Page MenuHomePhabricator

Investigate API and client architecture requirements for edit history, diffs and related user actions
Closed, ResolvedPublicSpike

Description

Comments discussion summary:
@Mholloway and @MusikAnimal's advice is not to rely on XTools API in production.


Spike findings:

What's available:

  • Edit metrics for sparkline. Caveat: We can only get metrics for up to 1 year. We can choose between daily and monthly granularity.
  • Page view count for a page.
  • ORES scores.

ORES caveats:

  1. This might be temporary but a request for a larger page times out - https://en.wikipedia.org/w/index.php?title=Barack_Obama&oldid=910566164 (scores for 910566164 revision of Barack Obama on enwiki). Works for a smaller page like Morogoro on enwiki - https://ores.wikimedia.org/v3/scores/enwiki/911077246.
  2. Different wikis have different models - for example, we'll be able to get a articlequality score for enwiki articles but we'll only be able to get goodfaith and damaging scores for plwiki articles.

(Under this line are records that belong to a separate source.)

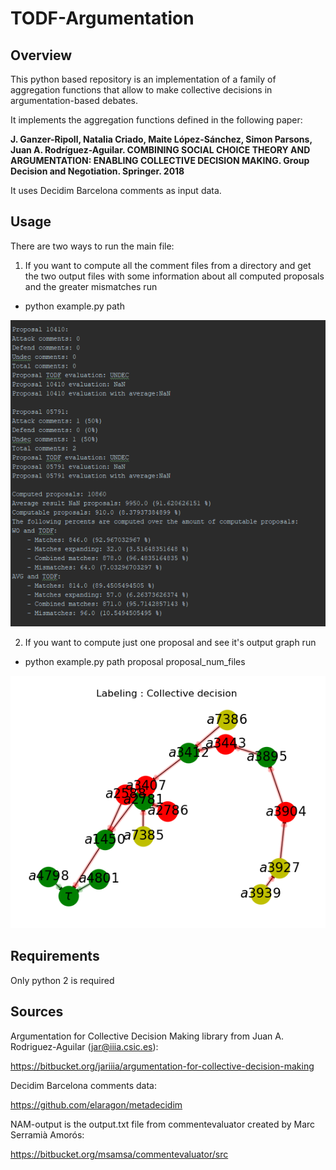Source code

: # TODF-Argumentation
## Overview
This python based repository is an implementation of a family of aggregation functions that allow to make collective decisions in argumentation-based debates.

It implements the aggregation functions defined in the following paper:

**J. Ganzer-Ripoll, Natalia Criado, Maite López-Sánchez, Simon Parsons, Juan A. Rodríguez-Aguilar. COMBINING SOCIAL CHOICE THEORY AND ARGUMENTATION: ENABLING COLLECTIVE DECISION MAKING. Group Decision and Negotiation. Springer. 2018**

It uses Decidim Barcelona comments as input data.

## Usage

There are two ways to run the main file:
1. If you want to compute all the comment files from a directory and get the two output files with
 some information about all computed proposals and the greater mismatches run

* python example.py path

![](output_example.PNG)

2. If you want to compute just one proposal and see it's output graph run

* python example.py path proposal proposal_num_files

![](example.PNG)

## Requirements
Only python 2 is required

## Sources
Argumentation for Collective Decision Making library from Juan A. Rodriguez-Aguilar (jar@iiia.csic.es):

https://bitbucket.org/jariiia/argumentation-for-collective-decision-making

Decidim Barcelona comments data:

https://github.com/elaragon/metadecidim

NAM-output is the output.txt file from commentevaluator created by Marc Serramià Amorós:

https://bitbucket.org/msamsa/commentevaluator/src
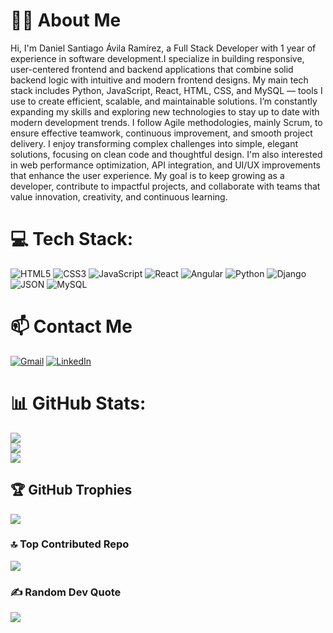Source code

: # 👨‍💻 About Me

Hi, I'm Daniel Santiago Ávila Ramírez, a Full Stack Developer with 1 year of experience in software development.I specialize in building responsive, user-centered frontend and backend applications that combine solid backend logic with intuitive and modern frontend designs. My main tech stack includes Python, JavaScript, React, HTML, CSS, and MySQL — tools I use to create efficient, scalable, and maintainable solutions. I’m constantly expanding my skills and exploring new technologies to stay up to date with modern development trends. I follow Agile methodologies, mainly Scrum, to ensure effective teamwork, continuous improvement, and smooth project delivery. I enjoy transforming complex challenges into simple, elegant solutions, focusing on clean code and thoughtful design. I'm also interested in web performance optimization, API integration, and UI/UX improvements that enhance the user experience. My goal is to keep growing as a developer, contribute to impactful projects, and collaborate with teams that value innovation, creativity, and continuous learning.




# 💻 Tech Stack:
![HTML5](https://img.shields.io/badge/html5-%23E34F26.svg?style=for-the-badge&logo=html5&logoColor=white)
![CSS3](https://img.shields.io/badge/css3-%231572B6.svg?style=for-the-badge&logo=css3&logoColor=white)
![JavaScript](https://img.shields.io/badge/javascript-%23F7DF1E.svg?style=for-the-badge&logo=javascript&logoColor=black)
![React](https://img.shields.io/badge/react-%2320232a.svg?style=for-the-badge&logo=react&logoColor=%2361DAFB)
![Angular](https://img.shields.io/badge/angular-%23DD0031.svg?style=for-the-badge&logo=angular&logoColor=white)
![Python](https://img.shields.io/badge/python-%233776AB.svg?style=for-the-badge&logo=python&logoColor=white)
![Django](https://img.shields.io/badge/django-%23092E20.svg?style=for-the-badge&logo=django&logoColor=white)
![JSON](https://img.shields.io/badge/json-%23000000.svg?style=for-the-badge&logo=json&logoColor=white)
![MySQL](https://img.shields.io/badge/mysql-%2300f.svg?style=for-the-badge&logo=mysql&logoColor=white)

# 📫 Contact Me

[![Gmail](https://img.shields.io/badge/Gmail-D14836?style=for-the-badge&logo=gmail&logoColor=white)](mailto:daniels.avilar02@gmail.co,)
[![LinkedIn](https://img.shields.io/badge/LinkedIn-%230077B5.svg?style=for-the-badge&logo=linkedin&logoColor=white)](www.linkedin.com/in/daniel-santiago-avila-ramírez-763031385)



# 📊 GitHub Stats:
![](https://github-readme-stats.vercel.app/api?username=DSantiagoAvila&theme=dark&hide_border=false&include_all_commits=false&count_private=false)<br/>
![](https://github-readme-streak-stats.herokuapp.com/?user=DSantiagoAvila&theme=dark&hide_border=false)<br/>
![](https://github-readme-stats.vercel.app/api/top-langs/?username=DSantiagoAvila&theme=dark&hide_border=false&include_all_commits=false&count_private=false&layout=compact)

## 🏆 GitHub Trophies
![](https://github-profile-trophy.vercel.app/?username=DSantiagoAvila&theme=onedark&no-frame=true&no-bg=false&margin-w=4)

### 🔝 Top Contributed Repo
![](https://github-contributor-stats.vercel.app/api?username=DSantiagoAvila&limit=5&theme=tokyonight&combine_all_yearly_contributions=true)


### ✍️ Random Dev Quote
![](https://quotes-github-readme.vercel.app/api?type=horizontal&theme=radical)

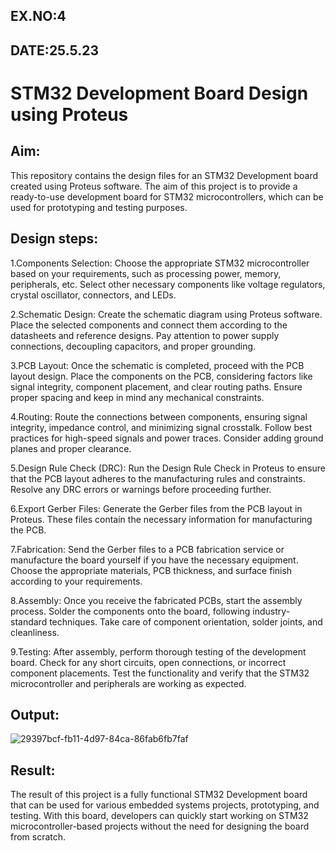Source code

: ## EX.NO:4
## DATE:25.5.23

# STM32 Development Board Design using Proteus
## Aim:
This repository contains the design files for an STM32 Development board created using Proteus software. The aim of this project is to provide a ready-to-use development board for STM32 microcontrollers, which can be used for prototyping and testing purposes.
## Design steps:
1.Components Selection: Choose the appropriate STM32 microcontroller based on your requirements, such as processing power, memory, peripherals, etc. Select other necessary components like voltage regulators, crystal oscillator, connectors, and LEDs.

2.Schematic Design: Create the schematic diagram using Proteus software. Place the selected components and connect them according to the datasheets and reference designs. Pay attention to power supply connections, decoupling capacitors, and proper grounding.

3.PCB Layout: Once the schematic is completed, proceed with the PCB layout design. Place the components on the PCB, considering factors like signal integrity, component placement, and clear routing paths. Ensure proper spacing and keep in mind any mechanical constraints.

4.Routing: Route the connections between components, ensuring signal integrity, impedance control, and minimizing signal crosstalk. Follow best practices for high-speed signals and power traces. Consider adding ground planes and proper clearance.

5.Design Rule Check (DRC): Run the Design Rule Check in Proteus to ensure that the PCB layout adheres to the manufacturing rules and constraints. Resolve any DRC errors or warnings before proceeding further.

6.Export Gerber Files: Generate the Gerber files from the PCB layout in Proteus. These files contain the necessary information for manufacturing the PCB.

7.Fabrication: Send the Gerber files to a PCB fabrication service or manufacture the board yourself if you have the necessary equipment. Choose the appropriate materials, PCB thickness, and surface finish according to your requirements.

8.Assembly: Once you receive the fabricated PCBs, start the assembly process. Solder the components onto the board, following industry-standard techniques. Take care of component orientation, solder joints, and cleanliness.

9.Testing: After assembly, perform thorough testing of the development board. Check for any short circuits, open connections, or incorrect component placements. Test the functionality and verify that the STM32 microcontroller and peripherals are working as expected.
## Output:
![29397bcf-fb11-4d97-84ca-86fab6fb7faf](https://github.com/Prasannakumar019/stm32-dev-board/assets/75235090/7f6c5744-6f45-44d5-a1b4-8b1751bc9b8b)
## Result:
The result of this project is a fully functional STM32 Development board that can be used for various embedded systems projects, prototyping, and testing. With this board, developers can quickly start working on STM32 microcontroller-based projects without the need for designing the board from scratch.
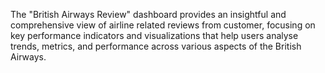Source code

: The "British Airways Review" dashboard provides an insightful and comprehensive view of airline
related reviews from customer, focusing on key performance indicators and visualizations that help 
users analyse trends, metrics, and performance across various aspects of the British Airways. 
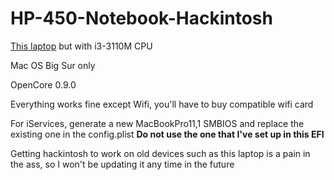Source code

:# HP-450-Notebook-Hackintosh
 [This laptop](https://support.hp.com/vn-en/document/c03315512) but with i3-3110M CPU

Mac OS Big Sur only

OpenCore 0.9.0

Everything works fine except Wifi, you'll have to buy compatible wifi card

For iServices, generate a new MacBookPro11,1 SMBIOS and replace the existing one in the config.plist **Do not use the one that I've set up in this EFI** 

Getting hackintosh to work on old devices such as this laptop is a pain in the ass, so I won't be updating it any time in the future
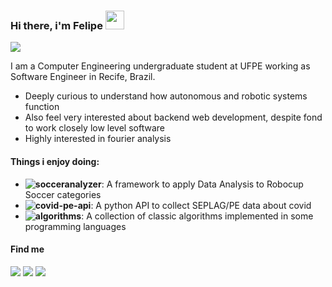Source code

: ### Hi there, i'm Felipe <img src="https://raw.githubusercontent.com/MartinHeinz/MartinHeinz/master/wave.gif" width="30px">

![](https://shields-io-visitor-counter.herokuapp.com/badge?page=fnalmeidap.fnalmeidap&label=Visitors&labelColor=000000&logo=GitHub&logoColor=FFFFFF&color=1D70B8&style=for-the-badge)

I am a Computer Engineering undergraduate student at UFPE working as Software Engineer in Recife, Brazil.

- Deeply curious to understand how autonomous and robotic systems function
- Also feel very interested about backend web development, despite fond to work closely low level software
- Highly interested in fourier analysis
#### Things i enjoy doing:
- **![socceranalyzer](https://github.com/robocin/SoccerAnalyzer)**: A framework to apply Data Analysis to Robocup Soccer categories
- **![covid-pe-api](https://github.com/fnalmeidap/covid-pe-api)**: A python API to collect SEPLAG/PE data about covid
- **![algorithms](https://github.com/fnalmeidap/Algorithms)**: A collection of classic algorithms implemented in some programming languages

#### Find me
[![](https://img.shields.io/badge/-LeetCode-FFA116?style=for-the-badge&logo=LeetCode&logoColor=black)](https://leetcode.com/fnalmeidap/)
[![](https://img.shields.io/badge/Medium-12100E?style=for-the-badge&logo=medium&logoColor=white)](https://fnap.medium.com/)
[![](https://img.shields.io/badge/LinkedIn-0077B5?style=for-the-badge&logo=linkedin&logoColor=white)](https://www.linkedin.com/in/fnap/)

Caveat: We can't get the items listed below all at once. We request page history in batches (we can get up to 500 revisions in 1 batch) - currently, we request 1 batch of 51 revisions when the view loads and load in more as the user scrolls. For example, the Barack Obama article on English Wikipedia has 7,412 editors - even if we requested the maximum number of revisions in each request, it would take 15 requests to get all the editors data.


What's not available:

  • Reverted edits count
  • Bot edits count
  • Total tags, editors, edits, IP count

Event Timeline

Restricted Application changed the subtype of this task from "Task" to "Spike". · View Herald TranscriptJul 23 2019, 6:48 PM
JMinor renamed this task from API spike to Investigate API and client architecture requirements for edit history, diffs and related user actions.Jul 23 2019, 9:27 PM
JMinor triaged this task as High priority.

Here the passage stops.